The Musician’s Club of Musicians Union Local 471 was a lively after hours club that presented great jazz by local and national musicians for 30 years. It was located on the second floor of the musicians union Local 471 headquarters building at 1213 Wyle Avenue in Pittsburgh’s lower Hill District. The club was a piano bar and rehearsal space that was the vital social and creative hub for jazz musicians. It was the meeting place for African American and white musicians from all parts of Pittsburgh and the country. Pittsburgh and national musicians socialized, jammed, learned from each other, auditioned, formed bands, booked gigs, rehearsed, and performed at the club. On afternoons and weekday evenings the Musicians’ Club space was used for auditions, rehearsals, and private jam sessions. Late at night it was an after hours club.
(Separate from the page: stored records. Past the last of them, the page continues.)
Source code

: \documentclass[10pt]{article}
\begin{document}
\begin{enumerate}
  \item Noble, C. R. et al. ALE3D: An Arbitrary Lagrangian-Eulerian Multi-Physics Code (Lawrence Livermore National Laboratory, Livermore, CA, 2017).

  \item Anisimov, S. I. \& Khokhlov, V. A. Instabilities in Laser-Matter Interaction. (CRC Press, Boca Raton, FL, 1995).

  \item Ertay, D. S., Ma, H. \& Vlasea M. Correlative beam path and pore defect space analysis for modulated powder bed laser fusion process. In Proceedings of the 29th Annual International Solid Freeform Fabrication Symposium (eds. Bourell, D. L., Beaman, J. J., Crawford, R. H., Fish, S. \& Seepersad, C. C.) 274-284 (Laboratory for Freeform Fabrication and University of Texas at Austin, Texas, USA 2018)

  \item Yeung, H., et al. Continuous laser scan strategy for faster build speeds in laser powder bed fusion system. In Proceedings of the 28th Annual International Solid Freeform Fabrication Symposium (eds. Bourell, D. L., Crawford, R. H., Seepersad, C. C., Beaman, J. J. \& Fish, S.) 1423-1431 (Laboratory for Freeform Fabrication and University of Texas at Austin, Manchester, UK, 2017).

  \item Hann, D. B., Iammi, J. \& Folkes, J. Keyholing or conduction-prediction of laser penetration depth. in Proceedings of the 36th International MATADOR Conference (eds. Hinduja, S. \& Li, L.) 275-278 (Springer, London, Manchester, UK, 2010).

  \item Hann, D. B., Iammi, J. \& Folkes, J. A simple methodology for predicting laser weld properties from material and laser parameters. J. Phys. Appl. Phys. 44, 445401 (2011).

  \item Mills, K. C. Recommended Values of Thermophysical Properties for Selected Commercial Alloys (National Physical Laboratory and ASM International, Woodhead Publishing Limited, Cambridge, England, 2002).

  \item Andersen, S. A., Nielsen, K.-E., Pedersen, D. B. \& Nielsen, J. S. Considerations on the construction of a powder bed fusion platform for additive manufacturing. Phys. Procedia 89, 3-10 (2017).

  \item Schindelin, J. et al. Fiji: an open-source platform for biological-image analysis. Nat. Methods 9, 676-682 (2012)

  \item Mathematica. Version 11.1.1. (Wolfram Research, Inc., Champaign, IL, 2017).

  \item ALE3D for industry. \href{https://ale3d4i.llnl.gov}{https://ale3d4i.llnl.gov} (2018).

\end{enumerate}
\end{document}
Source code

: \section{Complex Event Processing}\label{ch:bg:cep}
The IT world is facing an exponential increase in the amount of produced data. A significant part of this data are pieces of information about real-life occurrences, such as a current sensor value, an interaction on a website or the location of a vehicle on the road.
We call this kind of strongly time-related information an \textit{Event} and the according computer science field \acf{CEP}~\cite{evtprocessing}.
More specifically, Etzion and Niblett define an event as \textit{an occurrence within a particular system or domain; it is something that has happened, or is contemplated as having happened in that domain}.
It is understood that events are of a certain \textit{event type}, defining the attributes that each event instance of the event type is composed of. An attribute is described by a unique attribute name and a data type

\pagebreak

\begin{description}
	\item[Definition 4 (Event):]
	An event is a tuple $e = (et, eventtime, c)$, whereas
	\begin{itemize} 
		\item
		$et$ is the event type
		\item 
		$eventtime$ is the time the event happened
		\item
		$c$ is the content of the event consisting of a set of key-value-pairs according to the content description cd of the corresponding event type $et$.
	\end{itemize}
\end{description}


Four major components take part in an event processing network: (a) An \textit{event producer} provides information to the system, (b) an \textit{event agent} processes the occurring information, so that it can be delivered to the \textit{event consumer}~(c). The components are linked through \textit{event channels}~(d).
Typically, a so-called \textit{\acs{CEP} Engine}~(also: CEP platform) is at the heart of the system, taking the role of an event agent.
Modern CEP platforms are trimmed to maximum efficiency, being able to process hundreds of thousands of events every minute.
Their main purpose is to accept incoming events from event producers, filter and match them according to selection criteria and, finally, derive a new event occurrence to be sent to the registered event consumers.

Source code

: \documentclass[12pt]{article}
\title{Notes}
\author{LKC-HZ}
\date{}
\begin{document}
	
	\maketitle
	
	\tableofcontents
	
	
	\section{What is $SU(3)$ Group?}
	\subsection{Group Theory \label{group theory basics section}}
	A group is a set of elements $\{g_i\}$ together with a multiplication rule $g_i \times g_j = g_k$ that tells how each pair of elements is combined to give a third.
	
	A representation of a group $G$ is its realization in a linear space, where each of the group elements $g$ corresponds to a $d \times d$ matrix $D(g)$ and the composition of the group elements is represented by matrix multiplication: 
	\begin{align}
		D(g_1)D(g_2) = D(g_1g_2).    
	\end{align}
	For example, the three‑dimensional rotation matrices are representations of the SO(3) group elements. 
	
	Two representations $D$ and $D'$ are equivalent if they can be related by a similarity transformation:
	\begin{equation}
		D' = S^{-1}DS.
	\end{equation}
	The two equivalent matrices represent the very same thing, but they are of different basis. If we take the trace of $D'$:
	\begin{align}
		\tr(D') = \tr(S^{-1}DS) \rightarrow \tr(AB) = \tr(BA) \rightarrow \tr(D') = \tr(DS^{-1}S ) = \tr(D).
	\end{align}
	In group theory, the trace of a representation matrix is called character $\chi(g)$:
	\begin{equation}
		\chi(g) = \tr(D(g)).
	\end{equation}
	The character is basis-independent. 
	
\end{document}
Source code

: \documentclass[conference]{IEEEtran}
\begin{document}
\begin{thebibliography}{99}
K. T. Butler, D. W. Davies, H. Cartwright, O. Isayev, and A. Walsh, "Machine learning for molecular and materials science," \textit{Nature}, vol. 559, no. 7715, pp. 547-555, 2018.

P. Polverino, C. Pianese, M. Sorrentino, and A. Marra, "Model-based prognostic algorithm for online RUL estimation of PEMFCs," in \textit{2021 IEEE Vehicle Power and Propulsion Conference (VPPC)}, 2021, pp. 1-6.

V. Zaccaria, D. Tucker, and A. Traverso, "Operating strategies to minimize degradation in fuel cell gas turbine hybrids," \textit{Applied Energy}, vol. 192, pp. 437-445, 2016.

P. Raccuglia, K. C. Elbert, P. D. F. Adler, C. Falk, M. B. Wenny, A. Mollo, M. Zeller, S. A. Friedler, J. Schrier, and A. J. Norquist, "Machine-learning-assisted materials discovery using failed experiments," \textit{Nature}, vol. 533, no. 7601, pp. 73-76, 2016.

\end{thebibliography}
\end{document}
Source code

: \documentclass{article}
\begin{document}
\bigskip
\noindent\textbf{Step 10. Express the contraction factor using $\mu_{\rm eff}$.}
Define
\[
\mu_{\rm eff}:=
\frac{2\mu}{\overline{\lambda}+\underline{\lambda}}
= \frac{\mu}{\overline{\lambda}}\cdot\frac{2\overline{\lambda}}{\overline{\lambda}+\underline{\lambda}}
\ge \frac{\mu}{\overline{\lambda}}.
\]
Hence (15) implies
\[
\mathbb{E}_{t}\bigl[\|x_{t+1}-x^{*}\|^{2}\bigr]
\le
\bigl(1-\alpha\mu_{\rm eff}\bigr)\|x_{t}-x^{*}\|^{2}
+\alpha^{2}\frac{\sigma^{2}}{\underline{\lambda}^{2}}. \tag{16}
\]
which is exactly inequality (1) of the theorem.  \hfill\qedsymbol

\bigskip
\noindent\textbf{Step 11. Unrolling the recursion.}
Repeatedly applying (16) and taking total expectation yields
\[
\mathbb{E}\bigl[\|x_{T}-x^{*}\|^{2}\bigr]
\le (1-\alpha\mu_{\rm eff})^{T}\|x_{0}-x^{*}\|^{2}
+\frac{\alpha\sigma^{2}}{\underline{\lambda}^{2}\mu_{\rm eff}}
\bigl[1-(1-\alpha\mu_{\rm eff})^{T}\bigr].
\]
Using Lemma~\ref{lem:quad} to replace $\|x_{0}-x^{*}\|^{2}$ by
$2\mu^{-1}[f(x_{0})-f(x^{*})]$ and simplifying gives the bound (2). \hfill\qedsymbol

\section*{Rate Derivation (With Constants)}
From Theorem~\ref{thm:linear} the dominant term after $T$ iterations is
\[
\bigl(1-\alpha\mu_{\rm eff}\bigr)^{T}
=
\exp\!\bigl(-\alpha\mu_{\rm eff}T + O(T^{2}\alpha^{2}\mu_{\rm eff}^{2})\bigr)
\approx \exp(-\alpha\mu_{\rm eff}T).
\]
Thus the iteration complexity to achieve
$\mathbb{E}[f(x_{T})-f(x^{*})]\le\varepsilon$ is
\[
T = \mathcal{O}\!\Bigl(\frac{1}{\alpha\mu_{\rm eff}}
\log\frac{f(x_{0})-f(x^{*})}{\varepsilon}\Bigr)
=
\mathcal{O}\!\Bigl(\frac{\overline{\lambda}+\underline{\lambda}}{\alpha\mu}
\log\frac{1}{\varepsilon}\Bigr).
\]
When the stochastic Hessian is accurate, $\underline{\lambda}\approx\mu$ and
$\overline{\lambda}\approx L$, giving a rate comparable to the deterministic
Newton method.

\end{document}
National touring musicians who played the Stanley Theater or the clubs of downtown and the Hill District went to the Musician’s Club after their gigs for food, drinks, and jam sessions. They socialized and played into the late hours.
Local 471 member trumpeter Charles Austin said in an interview "When the club was there...it was open 24/7, 48 hours a day, I mean it was always open. You'd go by and you'd play, we'd put a band together. You play, you learn, you play new tunes.....We were all of one cause, it was just to play music you know".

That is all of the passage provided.